Chris reaches for my hands, his eyes fixed on them as he pulls my hands together and holds them against his chest. “She’s here.”
I can’t speak or breathe. My chest tightens and I open my mouth, trying to gasp for air, but I feel as if my throat has closed. As if every emotion I’ve felt over losing Abby these past eighteen years has suddenly welled up inside me and I’m about to burst.
Chris finally looks up to see my reaction and his eyes widen. “Claire, breathe. Breathe, baby.”
I pull my hands out of his grip and cover my face as the first sob spills out, quickly followed by more.
“Claire, we have to hurry up and get down there. I don’t want her to leave before you get to see her. Please, babe.”
He wraps me in the comfort of his arms and I take a few deep breaths to calm myself. I don’t want her to see me like this, but I need to get down there. Finally, I push Chris back and he flashes me a weak smile as I wipe his face clean.
“She’s really here?”
He nods and grabs my hands. “She’s really here. And she’s so damn beautiful… She looks like you and Ryder.”
I press my lips together and focus on breathing deeply to keep from breaking down again. “Okay, let’s go.”
He takes my hand in his and leads me out of the bedroom. I can feel the hope pulsing back and forth between us, surrounding us, giving everything a hazy glow. My heart is thumping so hard, my ears are aching.
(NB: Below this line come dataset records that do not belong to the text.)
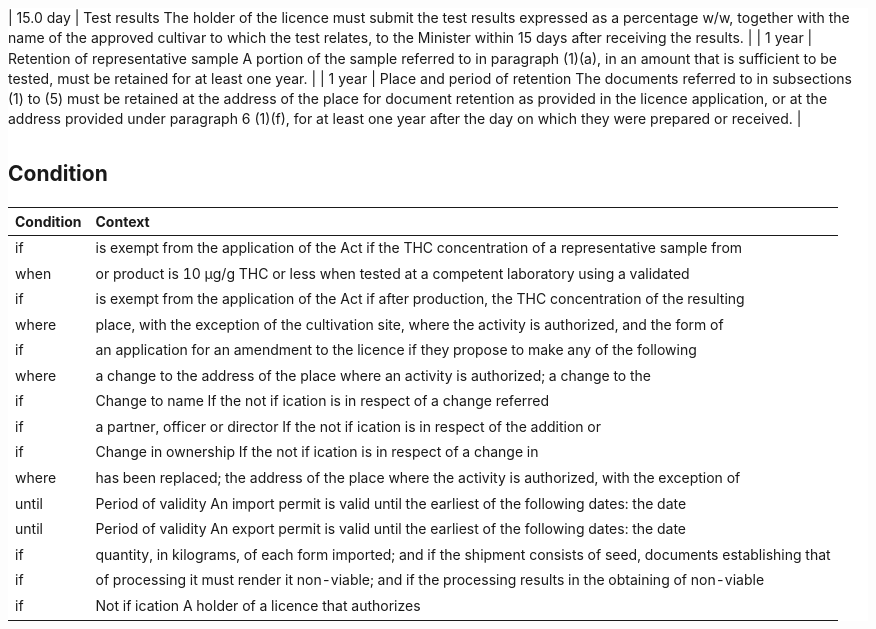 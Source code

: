| 15.0 day   | Test results The holder of the licence must submit the test results expressed as a percentage w/w, together with the name of the approved cultivar to which the test relates, to the Minister within 15 days after receiving the results.                                                                                                                                                                                                                                                                                                                                                                                                                                                                                                                                                                                                                                                                                                                                                                                                                                                                                                                                                                                                             |
| 1 year     | Retention of representative sample A portion of the sample referred to in paragraph (1)(a), in an amount that is sufficient to be tested, must be retained for at least one year.                                                                                                                                                                                                                                                                                                                                                                                                                                                                                                                                                                                                                                                                                                                                                                                                                                                                                                                                                                                                                                                                     |
| 1 year     | Place and period of retention The documents referred to in subsections (1) to (5) must be retained at the address of the place for document retention as provided in the licence application, or at the address provided under paragraph  6 (1)(f), for at least one year after the day on which they were prepared or received.                                                                                                                                                                                                                                                                                                                                                                                                                                                                                                                                                                                                                                                                                                                                                                                                                                                                                                                      |


## Condition
| Condition   | Context                                                                                                          |
|:------------|:-----------------------------------------------------------------------------------------------------------------|
| if          | is exempt from the application of the Act if the THC concentration of a representative sample from               |
| when        | or product is 10 μg/g THC or less when tested at a competent laboratory using a validated                        |
| if          | is exempt from the application of the Act if after production, the THC concentration of the resulting            |
| where       | place, with the exception of the cultivation site, where the activity is authorized, and the form of             |
| if          | an application for an amendment to the licence if they propose to make any of the following                      |
| where       | a change to the address of the place where an activity is authorized; a change to the                            |
| if          | Change to name If the not if ication is in respect of a change referred                                          |
| if          | a partner, officer or director If the not if ication is in respect of the addition or                            |
| if          | Change in ownership If the not if ication is in respect of a change in                                           |
| where       | has been replaced; the address of the place where the activity is authorized, with the exception of              |
| until       | Period of validity An import permit is valid  until the earliest of the following dates: the date                |
| until       | Period of validity An export permit is valid  until the earliest of the following dates: the date                |
| if          | quantity, in kilograms, of each form imported; and if the shipment consists of seed, documents establishing that |
| if          | of processing it must render it non-viable; and if the processing results in the obtaining of non-viable         |
| if          | Not if ication A holder of a licence that authorizes                                                             |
I grip Chris’s hand tighter as he pulls me down the first steps and I hold my breath as we descend. I let it out as soon as I see a blonde ponytail.
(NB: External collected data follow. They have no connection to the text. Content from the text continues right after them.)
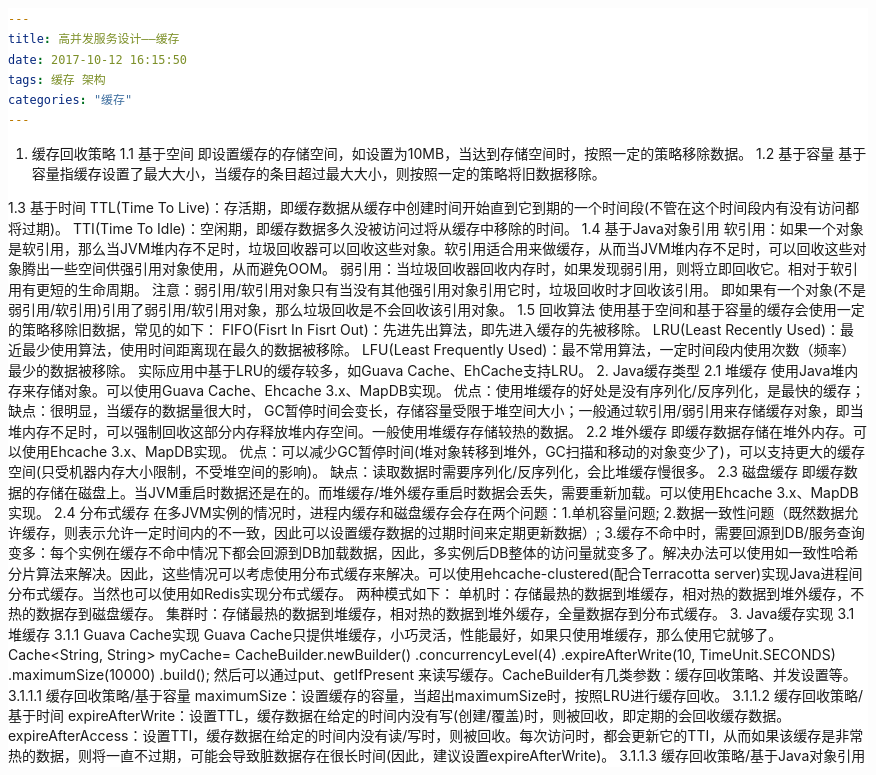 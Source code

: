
 ```yaml
---
title: 高并发服务设计——缓存
date: 2017-10-12 16:15:50
tags: 缓存 架构
categories: "缓存"
---
```

1. 缓存回收策略
1.1 基于空间
即设置缓存的存储空间，如设置为10MB，当达到存储空间时，按照一定的策略移除数据。
1.2 基于容量
基于容量指缓存设置了最大大小，当缓存的条目超过最大大小，则按照一定的策略将旧数据移除。

1.3 基于时间
TTL(Time To Live)：存活期，即缓存数据从缓存中创建时间开始直到它到期的一个时间段(不管在这个时间段内有没有访问都将过期)。
TTI(Time To Idle)：空闲期，即缓存数据多久没被访问过将从缓存中移除的时间。
1.4 基于Java对象引用
软引用：如果一个对象是软引用，那么当JVM堆内存不足时，垃圾回收器可以回收这些对象。软引用适合用来做缓存，从而当JVM堆内存不足时，可以回收这些对象腾出一些空间供强引用对象使用，从而避免OOM。
弱引用：当垃圾回收器回收内存时，如果发现弱引用，则将立即回收它。相对于软引用有更短的生命周期。
注意：弱引用/软引用对象只有当没有其他强引用对象引用它时，垃圾回收时才回收该引用。 即如果有一个对象(不是弱引用/软引用)引用了弱引用/软引用对象，那么垃圾回收是不会回收该引用对象。
1.5 回收算法
使用基于空间和基于容量的缓存会使用一定的策略移除旧数据，常见的如下：
FIFO(Fisrt In Fisrt Out)：先进先出算法，即先进入缓存的先被移除。
LRU(Least Recently Used)：最近最少使用算法，使用时间距离现在最久的数据被移除。
LFU(Least Frequently Used)：最不常用算法，一定时间段内使用次数（频率）最少的数据被移除。
实际应用中基于LRU的缓存较多，如Guava Cache、EhCache支持LRU。
2. Java缓存类型
2.1 堆缓存
使用Java堆内存来存储对象。可以使用Guava Cache、Ehcache 3.x、MapDB实现。
优点：使用堆缓存的好处是没有序列化/反序列化，是最快的缓存；
缺点：很明显，当缓存的数据量很大时， GC暂停时间会变长，存储容量受限于堆空间大小；一般通过软引用/弱引用来存储缓存对象，即当堆内存不足时，可以强制回收这部分内存释放堆内存空间。一般使用堆缓存存储较热的数据。
2.2 堆外缓存
即缓存数据存储在堆外内存。可以使用Ehcache 3.x、MapDB实现。
优点：可以减少GC暂停时间(堆对象转移到堆外，GC扫描和移动的对象变少了)，可以支持更大的缓存空间(只受机器内存大小限制，不受堆空间的影响)。
缺点：读取数据时需要序列化/反序列化，会比堆缓存慢很多。
2.3 磁盘缓存
即缓存数据的存储在磁盘上。当JVM重启时数据还是在的。而堆缓存/堆外缓存重启时数据会丢失，需要重新加载。可以使用Ehcache 3.x、MapDB实现。
2.4 分布式缓存
在多JVM实例的情况时，进程内缓存和磁盘缓存会存在两个问题：1.单机容量问题; 2.数据一致性问题（既然数据允许缓存，则表示允许一定时间内的不一致，因此可以设置缓存数据的过期时间来定期更新数据）; 3.缓存不命中时，需要回源到DB/服务查询变多：每个实例在缓存不命中情况下都会回源到DB加载数据，因此，多实例后DB整体的访问量就变多了。解决办法可以使用如一致性哈希分片算法来解决。因此，这些情况可以考虑使用分布式缓存来解决。可以使用ehcache-clustered(配合Terracotta server)实现Java进程间分布式缓存。当然也可以使用如Redis实现分布式缓存。
两种模式如下：
单机时：存储最热的数据到堆缓存，相对热的数据到堆外缓存，不热的数据存到磁盘缓存。
集群时：存储最热的数据到堆缓存，相对热的数据到堆外缓存，全量数据存到分布式缓存。
3. Java缓存实现
3.1 堆缓存
3.1.1 Guava Cache实现
Guava Cache只提供堆缓存，小巧灵活，性能最好，如果只使用堆缓存，那么使用它就够了。
Cache<String, String> myCache=
        CacheBuilder.newBuilder()
        .concurrencyLevel(4)
        .expireAfterWrite(10, TimeUnit.SECONDS)
        .maximumSize(10000)
        .build();
然后可以通过put、getIfPresent 来读写缓存。CacheBuilder有几类参数：缓存回收策略、并发设置等。
3.1.1.1 缓存回收策略/基于容量
maximumSize：设置缓存的容量，当超出maximumSize时，按照LRU进行缓存回收。
3.1.1.2 缓存回收策略/基于时间
expireAfterWrite：设置TTL，缓存数据在给定的时间内没有写(创建/覆盖)时，则被回收，即定期的会回收缓存数据。
expireAfterAccess：设置TTI，缓存数据在给定的时间内没有读/写时，则被回收。每次访问时，都会更新它的TTI，从而如果该缓存是非常热的数据，则将一直不过期，可能会导致脏数据存在很长时间(因此，建议设置expireAfterWrite)。
3.1.1.3 缓存回收策略/基于Java对象引用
I try to focus on breathing, but all that runs through my mind is the one phrase I’ve imagined saying to Abby for the last eighteen years. The one thing I know I have to say. Junior’s face gets serious when he sees me, then Abby and her friend turn around.
My legs suddenly feel too weak to support me. I let go of Chris’s hand and reach for the banister to keep from collapsing. Chris reaches the bottom step and turns around. He rushes forward when he sees me teetering on the third step, but I push him away. Everything looks fuzzy as the room pulsates around me, but I’m not going to pass out. I’m just stunned.